Moda e arte si incontrano nella mostra di carrè d'artista nella suggestiva cornice degli ambienti della villa varesina

“A chi ci accusa che a Villa Panza organizziamo eventi troppo raffinati, dico che questo è il più raffinato di tutti” così Marco Magnifico, Vice Direttore esecutivo del Fai, apre la presentazione della mostra Photos-Souvenirs au carré di Daniel Buren. Gli ingredienti, in effetti ci sono tutti: una importante casa di moda come Hermès, un grande artista come Daniel Buren, una tiratura di pezzi unici di carrè, ovvero foulard di seta firmati dall’artista.
L’idea nasce dal direttore artistico di Hermès Pierre-Alexis Dumas che per la linea Editeur esprime la volontà di instaurare un dialogo tra la creatività contemporanea e i mestieri d’arte della maison francese. E dopo l’omaggio a Josef Albers, la scelta verte su un artista vivente contemporaneo con la produzione di pezzi unici che riproducono fotografie realizzate da Buren in tutto il mondo in cinquant’anni di viaggi, incorniciate dalle righe colorate di 8,7 centimetri diventate ormai la sua firma stilistica.

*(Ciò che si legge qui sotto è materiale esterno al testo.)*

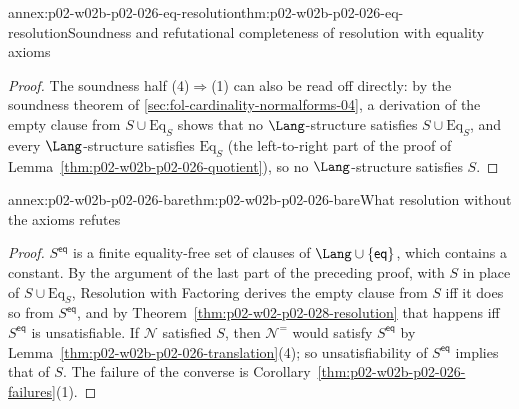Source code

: \begin{annexitem}{annex:p02-w02b-p02-026-eq-resolution}{thm:p02-w02b-p02-026-eq-resolution}{Soundness and refutational completeness of resolution with equality axioms}
\begin{proof}
The soundness half (4)\(\Rightarrow\)(1) can also be read off directly: by
the soundness theorem of \cref{sec:fol-cardinality-normalforms-04}, a
derivation of the empty clause from \(S\cup\mathrm{Eq}_S\) shows that no
\(\Lang\)-structure satisfies \(S\cup\mathrm{Eq}_S\), and every
\(\Lang\)-structure satisfies \(\mathrm{Eq}_S\) (the left-to-right part of the
proof of Lemma~\ref{thm:p02-w02b-p02-026-quotient}), so no
\(\Lang\)-structure satisfies \(S\).
\end{proof}
\end{annexitem}

\begin{annexitem}{annex:p02-w02b-p02-026-bare}{thm:p02-w02b-p02-026-bare}{What resolution without the axioms refutes}
\begin{proof}
\(S^{\mathsf{eq}}\) is a finite equality-free set of clauses of
\(\Lang\cup\{\mathsf{eq}\}\), which contains a constant.  By the argument of
the last part of the preceding proof, with \(S\) in place of
\(S\cup\mathrm{Eq}_S\), Resolution with Factoring derives the empty clause
from \(S\) iff it does so from \(S^{\mathsf{eq}}\), and by
Theorem~\ref{thm:p02-w02-p02-028-resolution} that happens iff
\(S^{\mathsf{eq}}\) is unsatisfiable.  If \(\mathcal N\) satisfied \(S\), then
\(\mathcal N^{=}\) would satisfy \(S^{\mathsf{eq}}\) by
Lemma~\ref{thm:p02-w02b-p02-026-translation}(4); so unsatisfiability of
\(S^{\mathsf{eq}}\) implies that of \(S\).  The failure of the converse is
Corollary~\ref{thm:p02-w02b-p02-026-failures}(1).
\end{proof}
\end{annexitem}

La strada che unisce Parigi a Varese è tracciata da Giovanni Agosti, storico dell’arte, che dopo aver visto il progetto pensa che la cornice ideale per esporlo sia quella di Villa Panza. Non solo perché Giuseppe Panza di Biumo fu uno tra i primi a collezionare un’opera ambientale di Buren già nel 1968, visitabile eccezionalmente in occasione della mostra, ma anche perché la filosofia di Hermès volta alla cura del dettaglio sarebbe stata condivisa dal Conte, famoso per la sua dolce ossessione volta alla perfezione. Hermès per questo progetto rinuncia ai suoi famosi cavalli al passo, carrozze e immagini canoniche che hanno reso i suoi foulard famosi in tutto il mondo per lasciare spazio a fotografie (bellissime) di scorci d’Italia, Messico, Corea, Francia, tra gli altri. 365 pezzi unici, colorati e poetici al tempo stesso, che in una selezione di 24 pezzi sventolano nell’allestimento progettato per la cornice delle scuderie. Quadrati di seta come fossero finestre sul mondo, dettagli della realtà per un artista che ha fatto dell’astratto la sua più intensa ricerca artistica.